Data provided: Begin
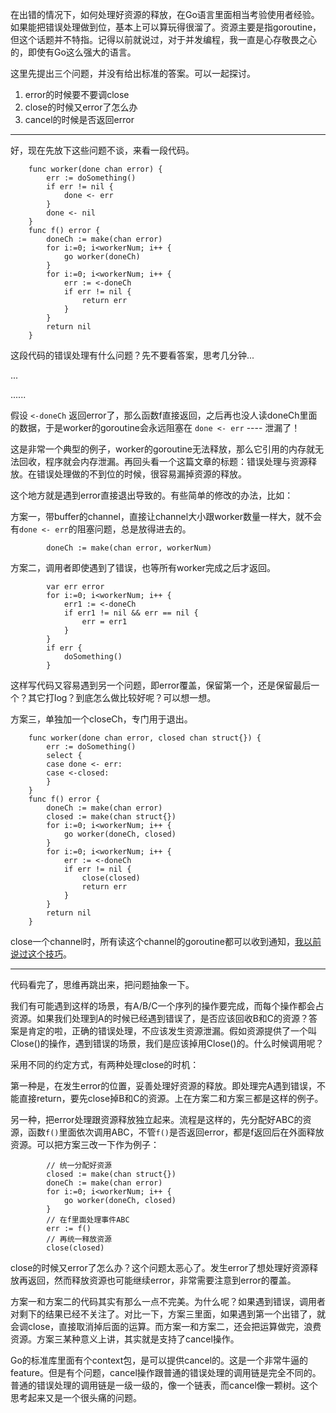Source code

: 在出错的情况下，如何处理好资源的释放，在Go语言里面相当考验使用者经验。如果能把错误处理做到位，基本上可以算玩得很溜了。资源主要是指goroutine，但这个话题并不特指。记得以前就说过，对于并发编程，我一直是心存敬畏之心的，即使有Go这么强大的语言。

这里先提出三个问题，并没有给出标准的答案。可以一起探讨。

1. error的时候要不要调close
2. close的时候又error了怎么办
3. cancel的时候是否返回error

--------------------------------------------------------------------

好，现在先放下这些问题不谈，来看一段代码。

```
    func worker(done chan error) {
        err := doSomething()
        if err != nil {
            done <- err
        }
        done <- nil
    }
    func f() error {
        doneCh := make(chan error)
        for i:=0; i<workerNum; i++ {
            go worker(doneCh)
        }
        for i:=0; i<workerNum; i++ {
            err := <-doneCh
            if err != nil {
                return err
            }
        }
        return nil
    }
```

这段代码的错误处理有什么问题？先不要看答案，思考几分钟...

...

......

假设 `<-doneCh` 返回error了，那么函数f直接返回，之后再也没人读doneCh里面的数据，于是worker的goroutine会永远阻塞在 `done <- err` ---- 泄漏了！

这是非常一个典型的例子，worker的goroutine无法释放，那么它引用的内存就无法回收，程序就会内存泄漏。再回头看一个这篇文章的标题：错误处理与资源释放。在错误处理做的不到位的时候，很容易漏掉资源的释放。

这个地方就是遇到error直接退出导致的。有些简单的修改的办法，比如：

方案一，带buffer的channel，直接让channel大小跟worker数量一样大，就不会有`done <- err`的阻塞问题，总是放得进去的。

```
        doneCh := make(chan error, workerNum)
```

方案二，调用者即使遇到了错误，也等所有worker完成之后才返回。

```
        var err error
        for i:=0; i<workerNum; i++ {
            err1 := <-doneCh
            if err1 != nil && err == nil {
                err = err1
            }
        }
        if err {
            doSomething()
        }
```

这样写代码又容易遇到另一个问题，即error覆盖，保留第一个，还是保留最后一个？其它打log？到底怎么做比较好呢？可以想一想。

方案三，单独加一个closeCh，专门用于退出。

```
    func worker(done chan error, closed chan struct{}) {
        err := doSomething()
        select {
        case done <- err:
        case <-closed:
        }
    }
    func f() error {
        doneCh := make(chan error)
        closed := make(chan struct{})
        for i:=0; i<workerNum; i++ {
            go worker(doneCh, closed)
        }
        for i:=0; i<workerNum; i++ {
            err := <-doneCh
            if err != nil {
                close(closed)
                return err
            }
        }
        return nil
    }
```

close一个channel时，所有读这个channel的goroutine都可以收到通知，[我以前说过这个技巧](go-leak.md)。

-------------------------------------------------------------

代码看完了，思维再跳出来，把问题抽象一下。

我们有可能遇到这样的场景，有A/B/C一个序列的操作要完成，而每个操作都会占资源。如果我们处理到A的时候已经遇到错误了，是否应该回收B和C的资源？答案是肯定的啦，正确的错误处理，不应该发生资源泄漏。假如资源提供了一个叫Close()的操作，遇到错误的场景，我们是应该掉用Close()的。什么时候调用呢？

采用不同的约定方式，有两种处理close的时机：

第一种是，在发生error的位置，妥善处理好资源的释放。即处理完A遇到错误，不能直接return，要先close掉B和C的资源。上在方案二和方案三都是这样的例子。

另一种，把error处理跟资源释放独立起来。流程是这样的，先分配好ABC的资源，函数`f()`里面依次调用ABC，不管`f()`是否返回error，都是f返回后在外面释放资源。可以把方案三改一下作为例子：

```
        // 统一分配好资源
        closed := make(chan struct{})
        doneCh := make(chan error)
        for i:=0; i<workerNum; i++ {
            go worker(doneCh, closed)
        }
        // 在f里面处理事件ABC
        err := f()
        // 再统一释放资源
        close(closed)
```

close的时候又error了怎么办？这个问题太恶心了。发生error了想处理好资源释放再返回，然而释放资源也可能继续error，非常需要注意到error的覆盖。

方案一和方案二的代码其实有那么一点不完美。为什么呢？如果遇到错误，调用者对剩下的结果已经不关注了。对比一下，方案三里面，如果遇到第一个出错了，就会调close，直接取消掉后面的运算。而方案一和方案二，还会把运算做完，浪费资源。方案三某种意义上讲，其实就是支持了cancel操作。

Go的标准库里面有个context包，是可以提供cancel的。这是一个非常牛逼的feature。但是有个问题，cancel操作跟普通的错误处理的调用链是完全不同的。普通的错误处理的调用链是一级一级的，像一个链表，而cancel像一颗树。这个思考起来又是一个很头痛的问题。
Data provided: End
Aim of the exercise
Find and copy each line above that includes the string "func".

Answer box
    func worker(done chan error) {
    func f() error {
    func worker(done chan error, closed chan struct{}) {
    func f() error {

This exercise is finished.